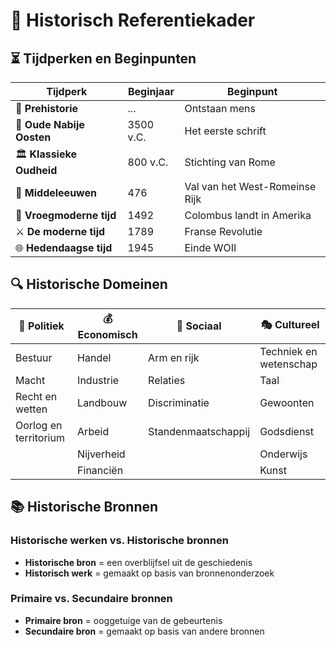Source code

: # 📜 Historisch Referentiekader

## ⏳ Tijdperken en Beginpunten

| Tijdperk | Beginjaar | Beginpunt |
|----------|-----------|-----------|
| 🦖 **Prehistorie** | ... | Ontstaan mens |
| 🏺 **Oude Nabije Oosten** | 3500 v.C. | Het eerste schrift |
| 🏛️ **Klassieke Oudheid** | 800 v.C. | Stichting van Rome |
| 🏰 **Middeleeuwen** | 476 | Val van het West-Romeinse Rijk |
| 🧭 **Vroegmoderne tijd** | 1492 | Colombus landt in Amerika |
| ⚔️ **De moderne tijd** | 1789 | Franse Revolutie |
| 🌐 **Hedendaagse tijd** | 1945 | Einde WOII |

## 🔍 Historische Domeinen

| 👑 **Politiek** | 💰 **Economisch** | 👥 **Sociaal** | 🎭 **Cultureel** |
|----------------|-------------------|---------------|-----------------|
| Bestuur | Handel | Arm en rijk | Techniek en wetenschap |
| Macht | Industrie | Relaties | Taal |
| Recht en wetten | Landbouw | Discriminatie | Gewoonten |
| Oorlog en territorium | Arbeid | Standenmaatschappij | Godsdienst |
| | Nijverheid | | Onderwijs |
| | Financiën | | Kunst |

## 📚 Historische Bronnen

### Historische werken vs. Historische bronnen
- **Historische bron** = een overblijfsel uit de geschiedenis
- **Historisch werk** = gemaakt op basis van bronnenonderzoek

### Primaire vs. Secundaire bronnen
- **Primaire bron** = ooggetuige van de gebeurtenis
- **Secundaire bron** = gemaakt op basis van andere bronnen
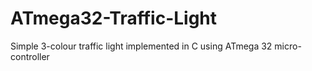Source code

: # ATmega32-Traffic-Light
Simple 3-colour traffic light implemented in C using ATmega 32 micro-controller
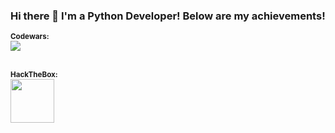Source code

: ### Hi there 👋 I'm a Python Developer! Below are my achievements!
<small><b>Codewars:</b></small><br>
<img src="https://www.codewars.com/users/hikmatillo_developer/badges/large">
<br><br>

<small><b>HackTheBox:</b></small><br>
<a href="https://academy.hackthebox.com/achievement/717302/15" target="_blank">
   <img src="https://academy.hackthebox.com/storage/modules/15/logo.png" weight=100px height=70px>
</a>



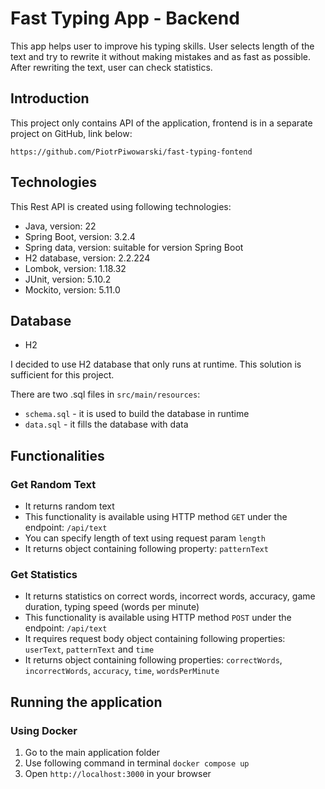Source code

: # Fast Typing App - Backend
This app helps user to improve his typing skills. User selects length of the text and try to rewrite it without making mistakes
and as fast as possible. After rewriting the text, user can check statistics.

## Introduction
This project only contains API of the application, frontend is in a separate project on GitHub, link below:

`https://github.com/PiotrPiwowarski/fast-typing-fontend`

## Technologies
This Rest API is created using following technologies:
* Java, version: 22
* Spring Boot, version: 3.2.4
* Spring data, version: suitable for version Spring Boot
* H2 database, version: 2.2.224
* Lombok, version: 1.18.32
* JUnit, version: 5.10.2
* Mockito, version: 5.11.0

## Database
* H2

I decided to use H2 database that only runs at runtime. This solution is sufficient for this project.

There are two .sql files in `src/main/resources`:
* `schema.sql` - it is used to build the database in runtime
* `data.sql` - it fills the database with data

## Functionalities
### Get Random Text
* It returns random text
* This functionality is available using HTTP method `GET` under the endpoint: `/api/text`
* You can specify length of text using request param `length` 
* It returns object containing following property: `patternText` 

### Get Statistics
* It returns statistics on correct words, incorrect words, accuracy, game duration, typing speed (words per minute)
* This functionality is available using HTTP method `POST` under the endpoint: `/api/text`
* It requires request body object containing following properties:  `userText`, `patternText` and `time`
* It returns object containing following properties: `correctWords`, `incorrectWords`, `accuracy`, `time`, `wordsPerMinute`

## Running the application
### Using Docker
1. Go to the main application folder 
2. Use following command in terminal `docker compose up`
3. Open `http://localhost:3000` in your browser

·····

- _Directions_: No pictures belong in the copy. Repeat the listing above exactly.

- _Answer for the task_:
Source code

: # 📜 Historisch Referentiekader

## ⏳ Tijdperken en Beginpunten

| Tijdperk | Beginjaar | Beginpunt |
|----------|-----------|-----------|
| 🦖 **Prehistorie** | ... | Ontstaan mens |
| 🏺 **Oude Nabije Oosten** | 3500 v.C. | Het eerste schrift |
| 🏛️ **Klassieke Oudheid** | 800 v.C. | Stichting van Rome |
| 🏰 **Middeleeuwen** | 476 | Val van het West-Romeinse Rijk |
| 🧭 **Vroegmoderne tijd** | 1492 | Colombus landt in Amerika |
| ⚔️ **De moderne tijd** | 1789 | Franse Revolutie |
| 🌐 **Hedendaagse tijd** | 1945 | Einde WOII |

## 🔍 Historische Domeinen

| 👑 **Politiek** | 💰 **Economisch** | 👥 **Sociaal** | 🎭 **Cultureel** |
|----------------|-------------------|---------------|-----------------|
| Bestuur | Handel | Arm en rijk | Techniek en wetenschap |
| Macht | Industrie | Relaties | Taal |
| Recht en wetten | Landbouw | Discriminatie | Gewoonten |
| Oorlog en territorium | Arbeid | Standenmaatschappij | Godsdienst |
| | Nijverheid | | Onderwijs |
| | Financiën | | Kunst |

## 📚 Historische Bronnen

### Historische werken vs. Historische bronnen
- **Historische bron** = een overblijfsel uit de geschiedenis
- **Historisch werk** = gemaakt op basis van bronnenonderzoek

### Primaire vs. Secundaire bronnen
- **Primaire bron** = ooggetuige van de gebeurtenis
- **Secundaire bron** = gemaakt op basis van andere bronnen
Source code

: # ATmega32-Traffic-Light
Simple 3-colour traffic light implemented in C using ATmega 32 micro-controller
Source code

: ### Hi there 👋 I'm a Python Developer! Below are my achievements!
<small><b>Codewars:</b></small><br>
<img src="https://www.codewars.com/users/hikmatillo_developer/badges/large">
<br><br>

<small><b>HackTheBox:</b></small><br>
<a href="https://academy.hackthebox.com/achievement/717302/15" target="_blank">
   <img src="https://academy.hackthebox.com/storage/modules/15/logo.png" weight=100px height=70px>
</a>



Source code

: # Fast Typing App - Backend
This app helps user to improve his typing skills. User selects length of the text and try to rewrite it without making mistakes
and as fast as possible. After rewriting the text, user can check statistics.

## Introduction
This project only contains API of the application, frontend is in a separate project on GitHub, link below:

`https://github.com/PiotrPiwowarski/fast-typing-fontend`

## Technologies
This Rest API is created using following technologies:
* Java, version: 22
* Spring Boot, version: 3.2.4
* Spring data, version: suitable for version Spring Boot
* H2 database, version: 2.2.224
* Lombok, version: 1.18.32
* JUnit, version: 5.10.2
* Mockito, version: 5.11.0

## Database
* H2

I decided to use H2 database that only runs at runtime. This solution is sufficient for this project.

There are two .sql files in `src/main/resources`:
* `schema.sql` - it is used to build the database in runtime
* `data.sql` - it fills the database with data

## Functionalities
### Get Random Text
* It returns random text
* This functionality is available using HTTP method `GET` under the endpoint: `/api/text`
* You can specify length of text using request param `length` 
* It returns object containing following property: `patternText` 

### Get Statistics
* It returns statistics on correct words, incorrect words, accuracy, game duration, typing speed (words per minute)
* This functionality is available using HTTP method `POST` under the endpoint: `/api/text`
* It requires request body object containing following properties:  `userText`, `patternText` and `time`
* It returns object containing following properties: `correctWords`, `incorrectWords`, `accuracy`, `time`, `wordsPerMinute`

## Running the application
### Using Docker
1. Go to the main application folder 
2. Use following command in terminal `docker compose up`
3. Open `http://localhost:3000` in your browser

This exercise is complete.